Brief: Please filter the entries and return only the lines that include "integral".
[Record extracts — start]
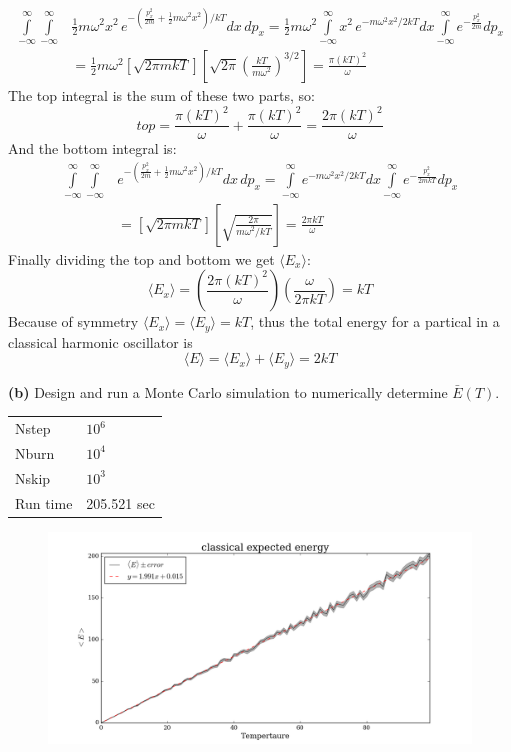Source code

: \documentclass{article}
\begin{document}
\begin{align*}
	\int\limits_{-\infty}^{\infty} \int\limits_{-\infty}^{\infty} 
	& \frac{1}{2}m\omega^2 x^2 \, e^{-(\frac{p_x^2}{2m} + \frac{1}{2}m\omega^2 x^2)/kT} dx \, dp_x
	= \frac{1}{2}m\omega^2 \int\limits_{-\infty}^{\infty} x^2 \, e^{-m\omega^2 x^2/2kT} dx 
	\int\limits_{-\infty}^{\infty} e^{-\frac{p_x^2}{2m}} dp_x \\
	&= \frac{1}{2}m\omega^2 \left[ \sqrt{2\pi mkT} \right] \left[\sqrt{2\pi} \left(\frac{kT}{m\omega^2}\right)^{3/2} \right] 
	= \frac{\pi (kT)^2}{\omega}
\end{align*}
The top integral is the sum of these two parts, so: 
	\[top = \frac{\pi (kT)^2}{\omega} + \frac{\pi (kT)^2}{\omega} = \frac{2\pi (kT)^2}{\omega}\]
And the bottom integral is:
\begin{align*}
	\int\limits_{-\infty}^{\infty} \int\limits_{-\infty}^{\infty} 
	& e^{-(\frac{p_x^2}{2m} + \frac{1}{2}m\omega^2 x^2)/kT} dx \, dp_x 
	= \int\limits_{-\infty}^{\infty} e^{-m\omega^2 x^2/2kT} dx 
	\int\limits_{-\infty}^{\infty} e^{-\frac{p_x^2}{2mkT}} dp_x  \\
	&= \left[\sqrt{2\pi mkT} \right] \left[\sqrt{\frac{2\pi}{m\omega^2/kT}} \right] 
	= \frac{2\pi kT}{\omega}
\end{align*}
Finally dividing the top and bottom we get $\langle E_x \rangle$:
\[\langle E_x \rangle = \left(\frac{2\pi (kT)^2}{\omega} \right) \left(\frac{\omega}{2\pi kT} \right) = kT \]
Because of symmetry $\langle E_x \rangle = \langle E_y \rangle = kT$, thus the total energy for a partical in a classical harmonic oscillator is
\[\langle E \rangle = \langle E_x \rangle + \langle E_y \rangle = 2kT \]


\textbf{(b)} Design and run a Monte Carlo simulation to numerically determine $\bar{E}(T)$. 

\begin{table}[H]
\centering
\begin{tabular}{|l|l|}
	\hline
	Nstep    & $10^6$ \\
	Nburn    & $10^4$ \\
	Nskip    & $10^3$ \\
	Run time & 205.521 sec \\
	\hline
\end{tabular}
\end{table}

\begin{figure}[H]
\begin{center}
\includegraphics[width=16cm]{../output/classical/expected.png} 
\end{center}
\end{figure}
\end{document}
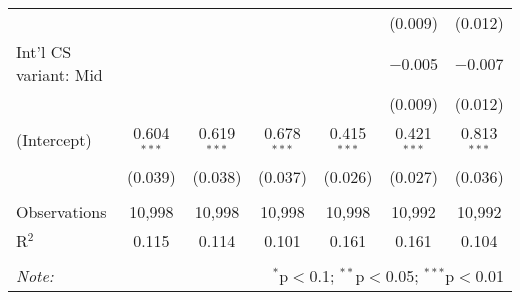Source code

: \begin{tabular}{@{\extracolsep{5pt}}lcccccc}
  &  &  &  &  & (0.009) & (0.012) \\ 
  Int'l CS variant: Mid &  &  &  &  & $-$0.005 & $-$0.007 \\ 
  &  &  &  &  & (0.009) & (0.012) \\ 
  (Intercept) & 0.604$^{***}$ & 0.619$^{***}$ & 0.678$^{***}$ & 0.415$^{***}$ & 0.421$^{***}$ & 0.813$^{***}$ \\ 
  & (0.039) & (0.038) & (0.037) & (0.026) & (0.027) & (0.036) \\ 
 \hline \\[-1.8ex] 
Observations & 10,998 & 10,998 & 10,998 & 10,998 & 10,992 & 10,992 \\ 
R$^{2}$ & 0.115 & 0.114 & 0.101 & 0.161 & 0.161 & 0.104 \\ 
\hline 
\hline \\[-1.8ex] 
\textit{Note:}  & \multicolumn{6}{r}{$^{*}$p$<$0.1; $^{**}$p$<$0.05; $^{***}$p$<$0.01} \\ 
\end{tabular}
[Record extracts — finish]
Answer to this exercise:
The top integral is the sum of these two parts, so: 
And the bottom integral is:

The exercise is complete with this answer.